[Start of Attachment]

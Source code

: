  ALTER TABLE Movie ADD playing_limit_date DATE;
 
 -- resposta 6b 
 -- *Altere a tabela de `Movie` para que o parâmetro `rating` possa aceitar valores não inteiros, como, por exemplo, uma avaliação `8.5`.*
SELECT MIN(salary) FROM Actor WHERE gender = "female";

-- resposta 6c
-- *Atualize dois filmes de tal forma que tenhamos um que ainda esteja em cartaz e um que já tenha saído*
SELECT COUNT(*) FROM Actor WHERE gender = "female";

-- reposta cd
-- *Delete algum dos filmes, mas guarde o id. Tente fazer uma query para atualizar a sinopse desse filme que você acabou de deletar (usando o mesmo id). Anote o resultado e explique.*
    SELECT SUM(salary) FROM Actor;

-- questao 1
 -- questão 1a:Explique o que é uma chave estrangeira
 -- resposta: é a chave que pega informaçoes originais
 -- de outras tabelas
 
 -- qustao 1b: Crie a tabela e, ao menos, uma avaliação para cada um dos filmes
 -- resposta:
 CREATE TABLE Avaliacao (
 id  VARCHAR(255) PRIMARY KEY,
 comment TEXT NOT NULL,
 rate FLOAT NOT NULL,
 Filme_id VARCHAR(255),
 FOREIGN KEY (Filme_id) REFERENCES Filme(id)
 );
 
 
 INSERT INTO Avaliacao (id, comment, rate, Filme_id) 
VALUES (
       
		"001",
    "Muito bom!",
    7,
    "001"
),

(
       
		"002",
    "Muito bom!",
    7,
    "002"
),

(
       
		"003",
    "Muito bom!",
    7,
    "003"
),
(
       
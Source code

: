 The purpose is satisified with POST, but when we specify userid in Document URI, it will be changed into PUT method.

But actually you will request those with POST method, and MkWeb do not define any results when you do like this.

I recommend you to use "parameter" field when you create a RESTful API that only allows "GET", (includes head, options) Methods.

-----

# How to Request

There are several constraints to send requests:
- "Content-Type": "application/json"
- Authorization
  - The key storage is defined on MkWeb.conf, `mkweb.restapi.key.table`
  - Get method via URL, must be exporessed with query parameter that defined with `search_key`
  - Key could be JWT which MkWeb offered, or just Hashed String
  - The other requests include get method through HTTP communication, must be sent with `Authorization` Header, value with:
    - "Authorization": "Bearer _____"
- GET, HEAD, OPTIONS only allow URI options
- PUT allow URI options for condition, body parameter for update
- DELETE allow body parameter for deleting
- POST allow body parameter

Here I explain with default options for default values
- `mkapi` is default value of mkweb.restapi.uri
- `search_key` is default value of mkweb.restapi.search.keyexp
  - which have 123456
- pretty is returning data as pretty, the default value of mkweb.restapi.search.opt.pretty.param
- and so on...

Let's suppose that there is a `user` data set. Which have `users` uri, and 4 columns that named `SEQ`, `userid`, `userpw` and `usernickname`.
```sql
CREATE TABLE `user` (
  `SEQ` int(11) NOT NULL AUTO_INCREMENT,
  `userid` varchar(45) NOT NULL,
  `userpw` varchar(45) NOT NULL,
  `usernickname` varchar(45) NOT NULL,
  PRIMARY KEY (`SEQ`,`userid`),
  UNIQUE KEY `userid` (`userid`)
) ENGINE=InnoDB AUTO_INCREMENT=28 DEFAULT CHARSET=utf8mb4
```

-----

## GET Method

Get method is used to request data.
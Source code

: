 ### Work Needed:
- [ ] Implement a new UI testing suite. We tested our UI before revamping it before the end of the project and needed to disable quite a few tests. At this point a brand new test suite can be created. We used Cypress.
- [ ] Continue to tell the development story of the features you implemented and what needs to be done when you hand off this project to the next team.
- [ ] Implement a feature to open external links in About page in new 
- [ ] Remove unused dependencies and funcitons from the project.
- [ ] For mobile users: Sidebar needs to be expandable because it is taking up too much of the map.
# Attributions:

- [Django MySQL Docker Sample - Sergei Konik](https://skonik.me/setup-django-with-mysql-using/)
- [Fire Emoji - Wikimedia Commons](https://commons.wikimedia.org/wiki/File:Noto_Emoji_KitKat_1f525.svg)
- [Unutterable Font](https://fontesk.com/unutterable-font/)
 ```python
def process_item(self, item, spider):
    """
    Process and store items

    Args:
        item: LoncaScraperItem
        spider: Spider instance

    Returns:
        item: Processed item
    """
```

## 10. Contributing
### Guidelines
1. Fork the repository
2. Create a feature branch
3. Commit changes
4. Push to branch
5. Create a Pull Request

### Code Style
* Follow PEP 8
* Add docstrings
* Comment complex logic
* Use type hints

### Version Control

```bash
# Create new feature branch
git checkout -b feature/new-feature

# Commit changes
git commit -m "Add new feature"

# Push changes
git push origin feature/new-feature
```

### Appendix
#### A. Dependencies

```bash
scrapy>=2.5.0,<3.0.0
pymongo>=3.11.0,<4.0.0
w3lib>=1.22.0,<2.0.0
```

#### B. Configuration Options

[End of Attachment]

Transcribe exactly, starting at the line with "### Guidelines" and continuing through the last line of the data above; leave out all earlier lines.

### Guidelines
1. Fork the repository
2. Create a feature branch
3. Commit changes
4. Push to branch
5. Create a Pull Request

### Code Style
* Follow PEP 8
* Add docstrings
* Comment complex logic
* Use type hints

### Version Control

```bash
# Create new feature branch
git checkout -b feature/new-feature

# Commit changes
git commit -m "Add new feature"

# Push changes
git push origin feature/new-feature
```

### Appendix
#### A. Dependencies

```bash
scrapy>=2.5.0,<3.0.0
pymongo>=3.11.0,<4.0.0
w3lib>=1.22.0,<2.0.0
```

#### B. Configuration Options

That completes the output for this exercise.